New publication: The Poetics of Space, the Mind, and the Supernatural in S. T. Coleridge
My first post of 2022 is an exciting one for me: another publication is out in the world! “The Poetics of Space, the Mind, and the Supernatural in S. T. Coleridge” is my contribution to the excellent Palgrave Handbook of Gothic Origins edited by Clive Bloom (one of a three-volume set of field-defining handbooks full of original essays covering the Gothic from the eighteenth century to now).
My chapter examines the Gothic and supernatural poetry of Romantic-period writer and thinker Samuel Taylor Coleridge, arguing that Coleridge’s engagement with the Gothic in his work not only marks him as much as Gothic writer as Romantic poet, but also that Coleridge’s employment of the Gothic as a lens through which to explore his unique conceptions of the mind and the haunting spaces of nightmares and the supernatural world allows him to significantly advance the genre.
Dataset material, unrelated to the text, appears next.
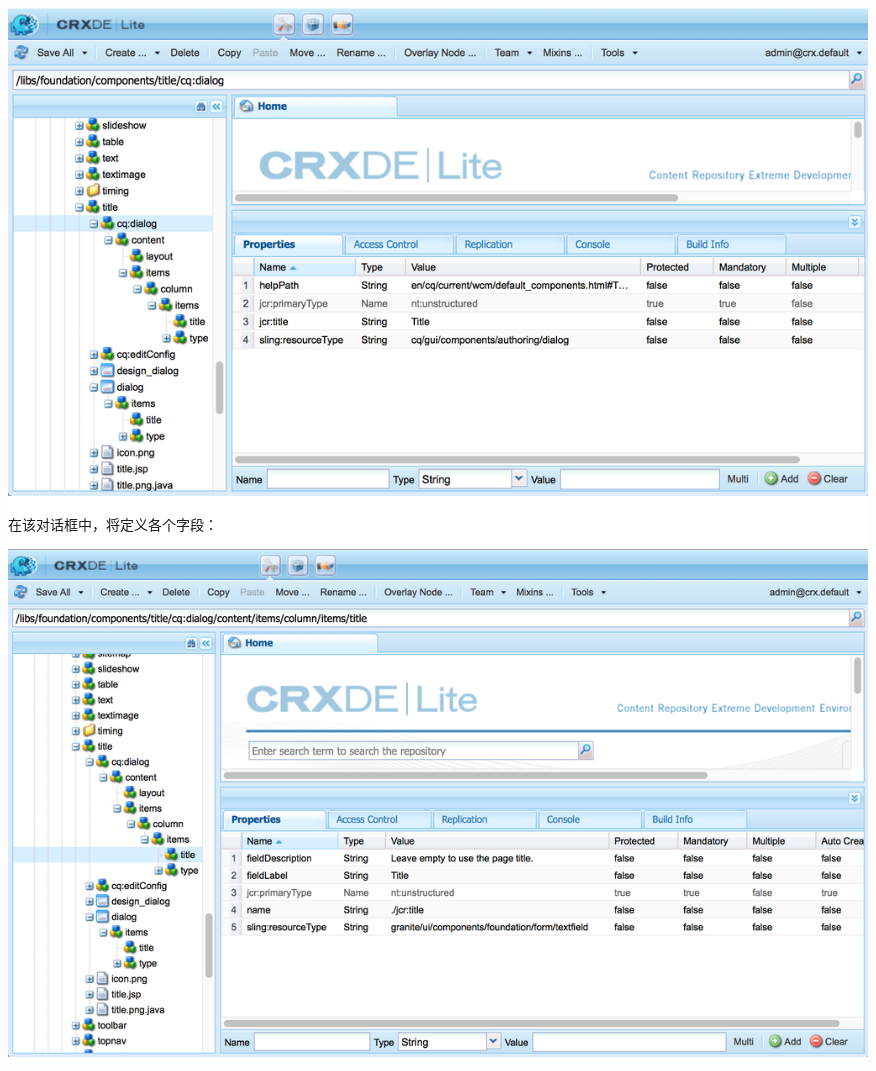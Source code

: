   ![chlimage_1-242](assets/chlimage_1-242.png)

  在该对话框中，将定义各个字段：

  ![screen_shot_2012-02-13at60937pm](assets/screen_shot_2012-02-13at60937pm.png)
My analysis focuses on Coleridge’s poems The Ancient Mariner and Christabel, as well as his writing about the mind and imagination in his Biographia Literaria.
Chapter abstract: While Samuel Taylor Coleridge is remembered as a Romantic poet, much of his best and most influential writing—from his poems The Ancient Mariner and Christabel to his Biographia Literaria—participates heavily in the Gothic tradition. Moreover, these texts represent a significant innovation, helping to initiate the Gothic’s turn towards the inner spaces of the mind and the unconscious that would characterise Gothic from the nineteenth to the twenty-first century. This chapter argues that the reasons for both Coleridge’s engagement with and innovative impact upon the Gothic involve his unique conceptions of proto-higher-dimensional space in which liminal states of consciousness like dreams and the imagination overlap with the supernatural world.
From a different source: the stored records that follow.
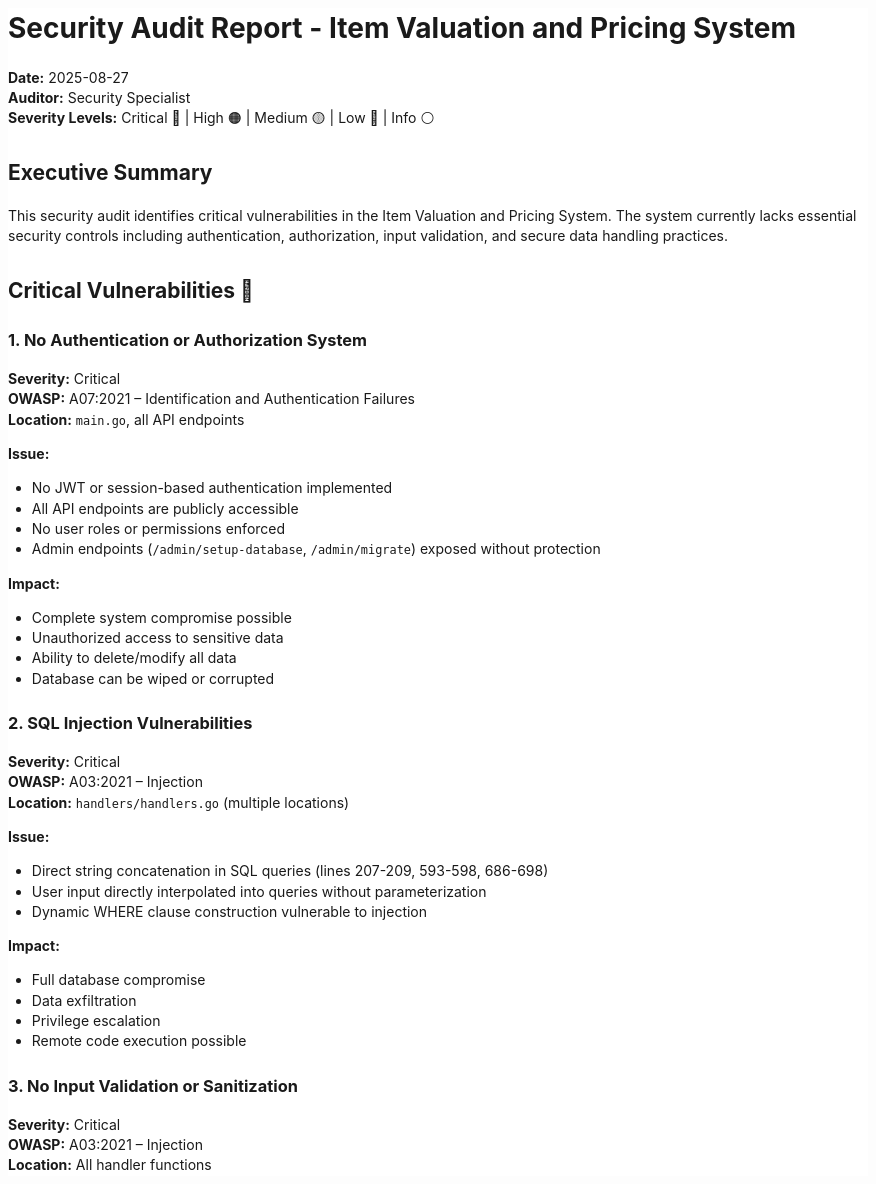 # Security Audit Report - Item Valuation and Pricing System
**Date:** 2025-08-27  
**Auditor:** Security Specialist  
**Severity Levels:** Critical 🔴 | High 🟠 | Medium 🟡 | Low 🔵 | Info ⚪

## Executive Summary
This security audit identifies critical vulnerabilities in the Item Valuation and Pricing System. The system currently lacks essential security controls including authentication, authorization, input validation, and secure data handling practices.

## Critical Vulnerabilities 🔴

### 1. **No Authentication or Authorization System**
**Severity:** Critical  
**OWASP:** A07:2021 – Identification and Authentication Failures  
**Location:** `main.go`, all API endpoints

**Issue:**
- No JWT or session-based authentication implemented
- All API endpoints are publicly accessible
- No user roles or permissions enforced
- Admin endpoints (`/admin/setup-database`, `/admin/migrate`) exposed without protection

**Impact:**
- Complete system compromise possible
- Unauthorized access to sensitive data
- Ability to delete/modify all data
- Database can be wiped or corrupted

### 2. **SQL Injection Vulnerabilities**
**Severity:** Critical  
**OWASP:** A03:2021 – Injection  
**Location:** `handlers/handlers.go` (multiple locations)

**Issue:**
- Direct string concatenation in SQL queries (lines 207-209, 593-598, 686-698)
- User input directly interpolated into queries without parameterization
- Dynamic WHERE clause construction vulnerable to injection

**Impact:**
- Full database compromise
- Data exfiltration
- Privilege escalation
- Remote code execution possible

### 3. **No Input Validation or Sanitization**
**Severity:** Critical  
**OWASP:** A03:2021 – Injection  
**Location:** All handler functions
Coleridge has long been a fascinating writer for me, and I am particularly interested in his writing across the boundaries of Gothic and Romantic forms (the division between which is arbitrary and false, as Coleridge’s work demonstrates), and literary, scientific, medical, philosophical and spiritual fields of thought. Coleridge’s work is a melting-pot of his own intense, personal experiences of and investigations into the nightmares that haunted him for most of his life, and which he variously attributed to medical, moral and supernatural (demonic) causes.
This chapter forms part of my broader work on Coleridge, and sits particularly in conversation with another recent chapter (forthcoming later this year through Manchester University Press) in which I examine Coleridge’s personal writing about his nightmares in his private journals. This focus on Coleridge’s personal, private writings (which, I argue, are also Gothic in style) complements my analysis of Coleridge’s public-facing writings to provide a fuller, more nuanced picture of Coleridge’s engagement with the Gothic. These chapters are manifestations of a project I am developing further.